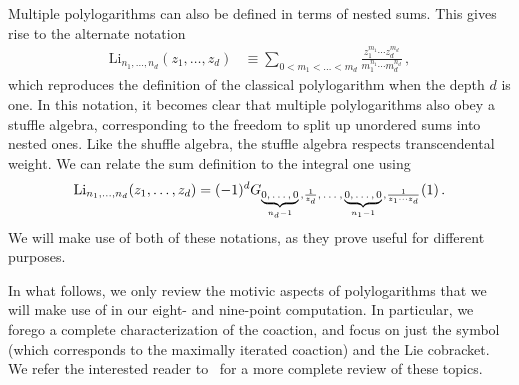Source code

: \documentclass[11pt]{article}
\newcommand{\fwboxL}[2]{\text{\makebox[#1][l]{$#2$}}}
\begin{document}
Multiple polylogarithms can also be defined in terms of nested sums. This gives rise to the alternate notation
\begin{align} \label{eq:Li_notation}
\text{Li}_{n_1,\dots,n_d}(z_1,\dots, z_d) &\equiv \sum_{0 < m_1 < \dots < m_d} \frac{z_1^{m_1} \cdots z_d^{m_d}}{m_1^{n_1} \cdots m_d^{n_d}} \, ,
\end{align}
which reproduces the definition of the classical polylogarithm when the depth $d$ is one. In this notation, it becomes clear that multiple polylogarithms also obey a stuffle algebra, corresponding to the freedom to split up unordered sums into nested ones. Like the shuffle algebra, the stuffle algebra respects transcendental weight. We can relate the sum definition to the integral one using
\begin{align}
\text{Li}_{n_1,\dots,n_d}(z_1,\dots, z_d) = (-1)^d G_{\fwboxL{28pt}{\underbrace{0,\dots,0}_{n_d-1}},\frac{1}{z_d},\fwboxL{13pt}{\,\dots},\fwboxL{29pt}{\,\underbrace{0,\dots,0}_{n_1-1}},\frac{1}{z_1 \cdots z_d}}(1) \, .
\end{align}
We will make use of both of these notations, as they prove useful for different purposes. 

In what follows, we only review the motivic aspects of polylogarithms that we will make use of in our eight- and nine-point computation. In particular, we forego a complete characterization of the coaction, and focus on just the symbol (which corresponds to the maximally iterated coaction) and the Lie cobracket. We refer the interested reader to~\cite{Duhr:2014woa} for a more complete review of these topics.





\end{document}
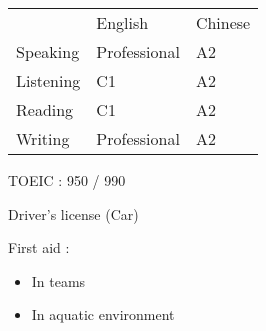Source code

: \documentclass[11pt]{spidercv}
\begin{document}
\begin{SideBar}{\ColorBackground}{\ColorTextSide}
  \vspace{0.5cm}


  \begin{tabular}{lll}
              & English      & Chinese \\
    \cmidrule{2-3}
    Speaking  & Professional & A2      \\
    \cmidrule{2-3}
    Listening & C1           & A2      \\
    \cmidrule{2-3}
    Reading   & C1           & A2      \\
    \cmidrule{2-3}
    Writing   & Professional & A2
  \end{tabular}

  \vspace{0.5cm}
  \begin{ItemList}{\ColorHighlight}
    \item [\ding{226}] TOEIC : 950 / 990
    \item [\ding{226}] Driver's license (Car)
    \item [\ding{226}] First aid :
    \begin{itemize}
      \item In teams
      \item In aquatic environment
    \end{itemize}
  \end{ItemList}

  \vspace{0.75cm}
\end{SideBar}



\end{document}
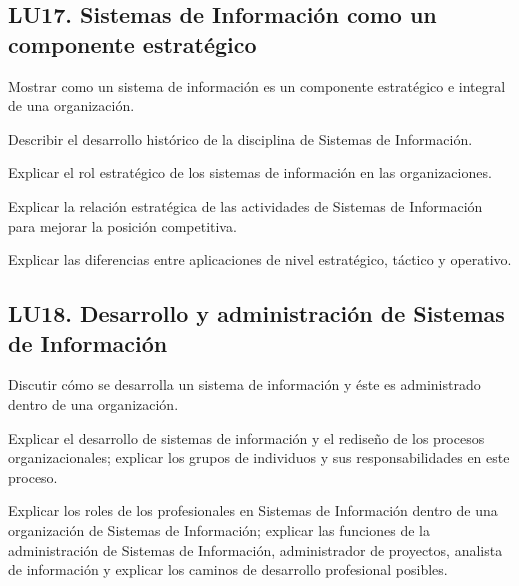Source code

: \subsection{LU17. Sistemas de Información como un componente estratégico}\label{sec:LU17}
\begin{LearningUnit}
\begin{LUGoal}
\item Mostrar como un sistema de información es un componente estratégico e integral de una organización.
\end{LUGoal}

\begin{LUObjective}
\item Describir el desarrollo histórico de la disciplina de Sistemas de Información.
\item Explicar el rol estratégico de los sistemas de información en las organizaciones.
\item Explicar la relación estratégica de las actividades de Sistemas de Información para mejorar la posición competitiva.
\item Explicar las diferencias entre aplicaciones de nivel estratégico, táctico y operativo.
\end{LUObjective}
\end{LearningUnit}

\subsection{LU18. Desarrollo y administración de Sistemas de Información}\label{sec:LU18}
\begin{LearningUnit}
\begin{LUGoal}
\item Discutir cómo se desarrolla un sistema de información y éste es administrado dentro de una organización.
\end{LUGoal}

\begin{LUObjective}
\item Explicar el desarrollo de sistemas de información y el rediseño de los procesos organizacionales; explicar los grupos de individuos y sus responsabilidades en este proceso.
\item Explicar los roles de los profesionales en Sistemas de Información dentro de una organización de Sistemas de Información; explicar las funciones de la administración de Sistemas de Información, administrador de proyectos, analista de información y explicar los caminos de desarrollo profesional posibles.
\end{LUObjective}
\end{LearningUnit}

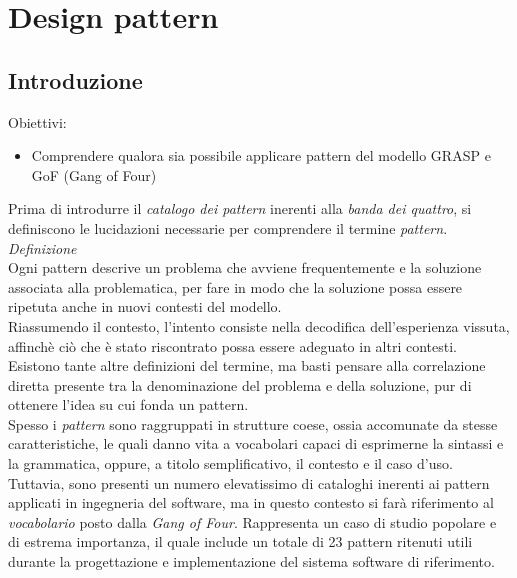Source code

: \documentclass{article}
\begin{document}
\pagestyle{empty}
\section*{Design pattern}
\large

\subsection*{Introduzione}
\large
Obiettivi:
\begin{itemize}
    \renewcommand{\labelitemi}{-}
    \itemsep0em
    \item Comprendere qualora sia possibile applicare pattern del modello GRASP e GoF (Gang of Four) 
\end{itemize}
Prima di introdurre il \textit{catalogo dei pattern} inerenti alla \textit{banda dei quattro}, si definiscono le lucidazioni necessarie per comprendere il termine \textit{pattern}.\vspace*{14pt}\\
\textit{Definizione}\\
Ogni pattern descrive un problema che avviene frequentemente e la soluzione associata alla problematica, per fare in modo che la soluzione possa essere ripetuta anche in nuovi contesti del modello.\vspace*{14pt}\\
Riassumendo il contesto, l'intento consiste nella decodifica dell'esperienza vissuta, affinchè ciò che è stato riscontrato possa essere adeguato in altri contesti. Esistono tante altre definizioni del termine, ma basti pensare alla correlazione diretta presente tra la denominazione del problema e della soluzione, pur di ottenere l'idea su cui fonda un pattern.\vspace*{14pt}\\
Spesso i \textit{pattern} sono raggruppati in strutture coese, ossia accomunate da stesse caratteristiche, le quali danno vita a vocabolari capaci di esprimerne la sintassi e la grammatica, oppure, a titolo semplificativo, il contesto e il caso d'uso. Tuttavia, sono presenti un numero elevatissimo di cataloghi inerenti ai pattern applicati in ingegneria del software, ma in questo contesto si farà riferimento al \textit{vocabolario} posto dalla \textit{Gang of Four}. Rappresenta un caso di studio popolare e di estrema importanza, il quale include un totale di 23 pattern ritenuti utili durante la progettazione e implementazione del sistema software di riferimento.
\end{document}
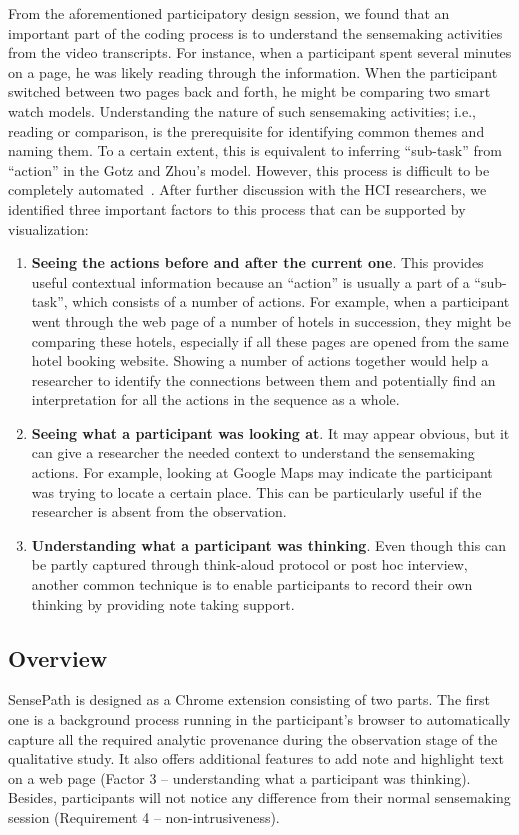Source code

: From the aforementioned participatory design session, we found that an important part of the coding process is to understand the sensemaking activities from the video transcripts. For instance, when a participant spent several minutes on a page, he was likely reading through the information. When the participant switched between two pages back and forth, he might be comparing two smart watch models. Understanding the nature of such sensemaking activities; i.e., reading or comparison, is the prerequisite for identifying common themes and naming them. To a certain extent, this is equivalent to inferring ``sub-task'' from ``action'' in the Gotz and Zhou's model. However, this process is difficult to be completely automated~\cite{Dou2009}. After further discussion with the HCI researchers, we identified three important factors to this process that can be supported by visualization:
\begin{enumerate}
	\item \textbf{Seeing the actions before and after the current one}. This provides useful contextual information because an ``action'' is usually a part of a ``sub-task'', which consists of a number of actions. For example, when a participant went through the web page of a number of hotels in succession, they might be comparing these hotels, especially if all these pages are opened from the same hotel booking website. Showing a number of actions together would help a researcher to identify the connections between them and potentially find an interpretation for all the actions in the sequence as a whole.
	\item \textbf{Seeing what a participant was looking at}. It may appear obvious, but it can give a researcher the needed context to understand the sensemaking actions. For example, looking at Google Maps may indicate the participant was trying to locate a certain place. This can be particularly useful if the researcher is absent from the observation.
	\item \textbf{Understanding what a participant was thinking}. Even though this can be partly captured through think-aloud protocol or post hoc interview, another common technique is to enable participants to record their own thinking by providing note taking support.
\end{enumerate}

\subsection{Overview}
SensePath is designed as a Chrome extension consisting of two parts. The first one is a background process running in the participant's browser to automatically capture all the required analytic provenance during the observation stage of the qualitative study. It also offers additional features to add note and highlight text on a web page (Factor 3 -- understanding what a participant was thinking). Besides, participants will not notice any difference from their normal sensemaking session (Requirement 4 -- non-intrusiveness).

◆ ◆ ◆ ◆

If pictures are present, they are dropped, and the entries above are written out word for word.

Source code

: \documentclass[11pt]{article}
\newcommand{\fwboxL}[2]{\text{\makebox[#1][l]{$#2$}}}
\begin{document}
Multiple polylogarithms can also be defined in terms of nested sums. This gives rise to the alternate notation
\begin{align} \label{eq:Li_notation}
\text{Li}_{n_1,\dots,n_d}(z_1,\dots, z_d) &\equiv \sum_{0 < m_1 < \dots < m_d} \frac{z_1^{m_1} \cdots z_d^{m_d}}{m_1^{n_1} \cdots m_d^{n_d}} \, ,
\end{align}
which reproduces the definition of the classical polylogarithm when the depth $d$ is one. In this notation, it becomes clear that multiple polylogarithms also obey a stuffle algebra, corresponding to the freedom to split up unordered sums into nested ones. Like the shuffle algebra, the stuffle algebra respects transcendental weight. We can relate the sum definition to the integral one using
\begin{align}
\text{Li}_{n_1,\dots,n_d}(z_1,\dots, z_d) = (-1)^d G_{\fwboxL{28pt}{\underbrace{0,\dots,0}_{n_d-1}},\frac{1}{z_d},\fwboxL{13pt}{\,\dots},\fwboxL{29pt}{\,\underbrace{0,\dots,0}_{n_1-1}},\frac{1}{z_1 \cdots z_d}}(1) \, .
\end{align}
We will make use of both of these notations, as they prove useful for different purposes. 

In what follows, we only review the motivic aspects of polylogarithms that we will make use of in our eight- and nine-point computation. In particular, we forego a complete characterization of the coaction, and focus on just the symbol (which corresponds to the maximally iterated coaction) and the Lie cobracket. We refer the interested reader to~\cite{Duhr:2014woa} for a more complete review of these topics.





\end{document}
Source code

: \documentclass[11pt]{spidercv}
\begin{document}
\begin{SideBar}{\ColorBackground}{\ColorTextSide}
  \vspace{0.5cm}


  \begin{tabular}{lll}
              & English      & Chinese \\
    \cmidrule{2-3}
    Speaking  & Professional & A2      \\
    \cmidrule{2-3}
    Listening & C1           & A2      \\
    \cmidrule{2-3}
    Reading   & C1           & A2      \\
    \cmidrule{2-3}
    Writing   & Professional & A2
  \end{tabular}

  \vspace{0.5cm}
  \begin{ItemList}{\ColorHighlight}
    \item [\ding{226}] TOEIC : 950 / 990
    \item [\ding{226}] Driver's license (Car)
    \item [\ding{226}] First aid :
    \begin{itemize}
      \item In teams
      \item In aquatic environment
    \end{itemize}
  \end{ItemList}

  \vspace{0.75cm}
\end{SideBar}



\end{document}
Source code

: \subsection{LU17. Sistemas de Información como un componente estratégico}\label{sec:LU17}
\begin{LearningUnit}
\begin{LUGoal}
\item Mostrar como un sistema de información es un componente estratégico e integral de una organización.
\end{LUGoal}

\begin{LUObjective}
\item Describir el desarrollo histórico de la disciplina de Sistemas de Información.
\item Explicar el rol estratégico de los sistemas de información en las organizaciones.
\item Explicar la relación estratégica de las actividades de Sistemas de Información para mejorar la posición competitiva.
\item Explicar las diferencias entre aplicaciones de nivel estratégico, táctico y operativo.
\end{LUObjective}
\end{LearningUnit}

\subsection{LU18. Desarrollo y administración de Sistemas de Información}\label{sec:LU18}
\begin{LearningUnit}
\begin{LUGoal}
\item Discutir cómo se desarrolla un sistema de información y éste es administrado dentro de una organización.
\end{LUGoal}

\begin{LUObjective}
\item Explicar el desarrollo de sistemas de información y el rediseño de los procesos organizacionales; explicar los grupos de individuos y sus responsabilidades en este proceso.
\item Explicar los roles de los profesionales en Sistemas de Información dentro de una organización de Sistemas de Información; explicar las funciones de la administración de Sistemas de Información, administrador de proyectos, analista de información y explicar los caminos de desarrollo profesional posibles.
\end{LUObjective}
\end{LearningUnit}

Source code

: \documentclass{article}
\begin{document}
\pagestyle{empty}
\section*{Design pattern}
\large

\subsection*{Introduzione}
\large
Obiettivi:
\begin{itemize}
    \renewcommand{\labelitemi}{-}
    \itemsep0em
    \item Comprendere qualora sia possibile applicare pattern del modello GRASP e GoF (Gang of Four) 
\end{itemize}
Prima di introdurre il \textit{catalogo dei pattern} inerenti alla \textit{banda dei quattro}, si definiscono le lucidazioni necessarie per comprendere il termine \textit{pattern}.\vspace*{14pt}\\
\textit{Definizione}\\
Ogni pattern descrive un problema che avviene frequentemente e la soluzione associata alla problematica, per fare in modo che la soluzione possa essere ripetuta anche in nuovi contesti del modello.\vspace*{14pt}\\
Riassumendo il contesto, l'intento consiste nella decodifica dell'esperienza vissuta, affinchè ciò che è stato riscontrato possa essere adeguato in altri contesti. Esistono tante altre definizioni del termine, ma basti pensare alla correlazione diretta presente tra la denominazione del problema e della soluzione, pur di ottenere l'idea su cui fonda un pattern.\vspace*{14pt}\\
Spesso i \textit{pattern} sono raggruppati in strutture coese, ossia accomunate da stesse caratteristiche, le quali danno vita a vocabolari capaci di esprimerne la sintassi e la grammatica, oppure, a titolo semplificativo, il contesto e il caso d'uso. Tuttavia, sono presenti un numero elevatissimo di cataloghi inerenti ai pattern applicati in ingegneria del software, ma in questo contesto si farà riferimento al \textit{vocabolario} posto dalla \textit{Gang of Four}. Rappresenta un caso di studio popolare e di estrema importanza, il quale include un totale di 23 pattern ritenuti utili durante la progettazione e implementazione del sistema software di riferimento.
\end{document}
Source code

: From the aforementioned participatory design session, we found that an important part of the coding process is to understand the sensemaking activities from the video transcripts. For instance, when a participant spent several minutes on a page, he was likely reading through the information. When the participant switched between two pages back and forth, he might be comparing two smart watch models. Understanding the nature of such sensemaking activities; i.e., reading or comparison, is the prerequisite for identifying common themes and naming them. To a certain extent, this is equivalent to inferring ``sub-task'' from ``action'' in the Gotz and Zhou's model. However, this process is difficult to be completely automated~\cite{Dou2009}. After further discussion with the HCI researchers, we identified three important factors to this process that can be supported by visualization:
\begin{enumerate}
	\item \textbf{Seeing the actions before and after the current one}. This provides useful contextual information because an ``action'' is usually a part of a ``sub-task'', which consists of a number of actions. For example, when a participant went through the web page of a number of hotels in succession, they might be comparing these hotels, especially if all these pages are opened from the same hotel booking website. Showing a number of actions together would help a researcher to identify the connections between them and potentially find an interpretation for all the actions in the sequence as a whole.
	\item \textbf{Seeing what a participant was looking at}. It may appear obvious, but it can give a researcher the needed context to understand the sensemaking actions. For example, looking at Google Maps may indicate the participant was trying to locate a certain place. This can be particularly useful if the researcher is absent from the observation.
	\item \textbf{Understanding what a participant was thinking}. Even though this can be partly captured through think-aloud protocol or post hoc interview, another common technique is to enable participants to record their own thinking by providing note taking support.
\end{enumerate}

\subsection{Overview}
SensePath is designed as a Chrome extension consisting of two parts. The first one is a background process running in the participant's browser to automatically capture all the required analytic provenance during the observation stage of the qualitative study. It also offers additional features to add note and highlight text on a web page (Factor 3 -- understanding what a participant was thinking). Besides, participants will not notice any difference from their normal sensemaking session (Requirement 4 -- non-intrusiveness).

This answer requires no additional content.